▶ _Assignment_
Here is a set of records. Copy them all exactly.

:::

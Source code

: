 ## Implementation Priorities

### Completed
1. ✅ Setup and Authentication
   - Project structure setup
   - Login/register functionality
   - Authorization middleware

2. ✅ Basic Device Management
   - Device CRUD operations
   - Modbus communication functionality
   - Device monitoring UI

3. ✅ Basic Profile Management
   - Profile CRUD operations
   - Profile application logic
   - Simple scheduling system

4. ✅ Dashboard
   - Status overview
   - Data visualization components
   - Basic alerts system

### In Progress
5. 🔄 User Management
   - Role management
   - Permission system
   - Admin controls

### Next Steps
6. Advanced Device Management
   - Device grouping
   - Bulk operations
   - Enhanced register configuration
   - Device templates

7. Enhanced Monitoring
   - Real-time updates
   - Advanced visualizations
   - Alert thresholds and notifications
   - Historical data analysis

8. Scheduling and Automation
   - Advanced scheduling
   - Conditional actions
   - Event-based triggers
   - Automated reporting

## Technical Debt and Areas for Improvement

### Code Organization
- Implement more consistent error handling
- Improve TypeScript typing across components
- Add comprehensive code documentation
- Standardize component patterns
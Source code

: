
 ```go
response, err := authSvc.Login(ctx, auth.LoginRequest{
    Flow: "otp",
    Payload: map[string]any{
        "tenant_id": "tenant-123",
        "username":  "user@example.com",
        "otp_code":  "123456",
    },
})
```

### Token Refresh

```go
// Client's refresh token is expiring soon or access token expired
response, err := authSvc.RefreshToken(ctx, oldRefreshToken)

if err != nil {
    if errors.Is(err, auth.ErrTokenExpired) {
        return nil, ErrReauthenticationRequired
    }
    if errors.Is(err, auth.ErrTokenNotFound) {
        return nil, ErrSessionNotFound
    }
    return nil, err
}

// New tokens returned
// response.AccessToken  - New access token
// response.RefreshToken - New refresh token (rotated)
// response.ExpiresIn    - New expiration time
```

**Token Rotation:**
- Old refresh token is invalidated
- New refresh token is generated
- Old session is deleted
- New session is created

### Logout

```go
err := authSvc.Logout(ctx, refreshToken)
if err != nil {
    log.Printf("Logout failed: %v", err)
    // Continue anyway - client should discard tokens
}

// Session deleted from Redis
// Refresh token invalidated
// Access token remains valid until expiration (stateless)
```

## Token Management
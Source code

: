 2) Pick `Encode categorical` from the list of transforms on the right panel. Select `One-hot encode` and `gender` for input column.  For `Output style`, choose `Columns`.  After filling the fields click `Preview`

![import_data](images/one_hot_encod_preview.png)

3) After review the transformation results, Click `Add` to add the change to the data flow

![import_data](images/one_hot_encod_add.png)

:::

▶ _Response to the exercise_
Source code

: ## Implementation Priorities

### Completed
1. ✅ Setup and Authentication
   - Project structure setup
   - Login/register functionality
   - Authorization middleware

2. ✅ Basic Device Management
   - Device CRUD operations
   - Modbus communication functionality
   - Device monitoring UI

3. ✅ Basic Profile Management
   - Profile CRUD operations
   - Profile application logic
   - Simple scheduling system

4. ✅ Dashboard
   - Status overview
   - Data visualization components
   - Basic alerts system

### In Progress
5. 🔄 User Management
   - Role management
   - Permission system
   - Admin controls

### Next Steps
6. Advanced Device Management
   - Device grouping
   - Bulk operations
   - Enhanced register configuration
   - Device templates

7. Enhanced Monitoring
   - Real-time updates
   - Advanced visualizations
   - Alert thresholds and notifications
   - Historical data analysis

8. Scheduling and Automation
   - Advanced scheduling
   - Conditional actions
   - Event-based triggers
   - Automated reporting

## Technical Debt and Areas for Improvement

### Code Organization
- Implement more consistent error handling
- Improve TypeScript typing across components
- Add comprehensive code documentation
- Standardize component patterns
Source code

:
 ```go
response, err := authSvc.Login(ctx, auth.LoginRequest{
    Flow: "otp",
    Payload: map[string]any{
        "tenant_id": "tenant-123",
        "username":  "user@example.com",
        "otp_code":  "123456",
    },
})
```

### Token Refresh

```go
// Client's refresh token is expiring soon or access token expired
response, err := authSvc.RefreshToken(ctx, oldRefreshToken)

if err != nil {
    if errors.Is(err, auth.ErrTokenExpired) {
        return nil, ErrReauthenticationRequired
    }
    if errors.Is(err, auth.ErrTokenNotFound) {
        return nil, ErrSessionNotFound
    }
    return nil, err
}

// New tokens returned
// response.AccessToken  - New access token
// response.RefreshToken - New refresh token (rotated)
// response.ExpiresIn    - New expiration time
```

**Token Rotation:**
- Old refresh token is invalidated
- New refresh token is generated
- Old session is deleted
- New session is created

### Logout

```go
err := authSvc.Logout(ctx, refreshToken)
if err != nil {
    log.Printf("Logout failed: %v", err)
    // Continue anyway - client should discard tokens
}

// Session deleted from Redis
// Refresh token invalidated
// Access token remains valid until expiration (stateless)
```

## Token Management
Source code

: 2) Pick `Encode categorical` from the list of transforms on the right panel. Select `One-hot encode` and `gender` for input column.  For `Output style`, choose `Columns`.  After filling the fields click `Preview`

![import_data](images/one_hot_encod_preview.png)

3) After review the transformation results, Click `Add` to add the change to the data flow

![import_data](images/one_hot_encod_add.png)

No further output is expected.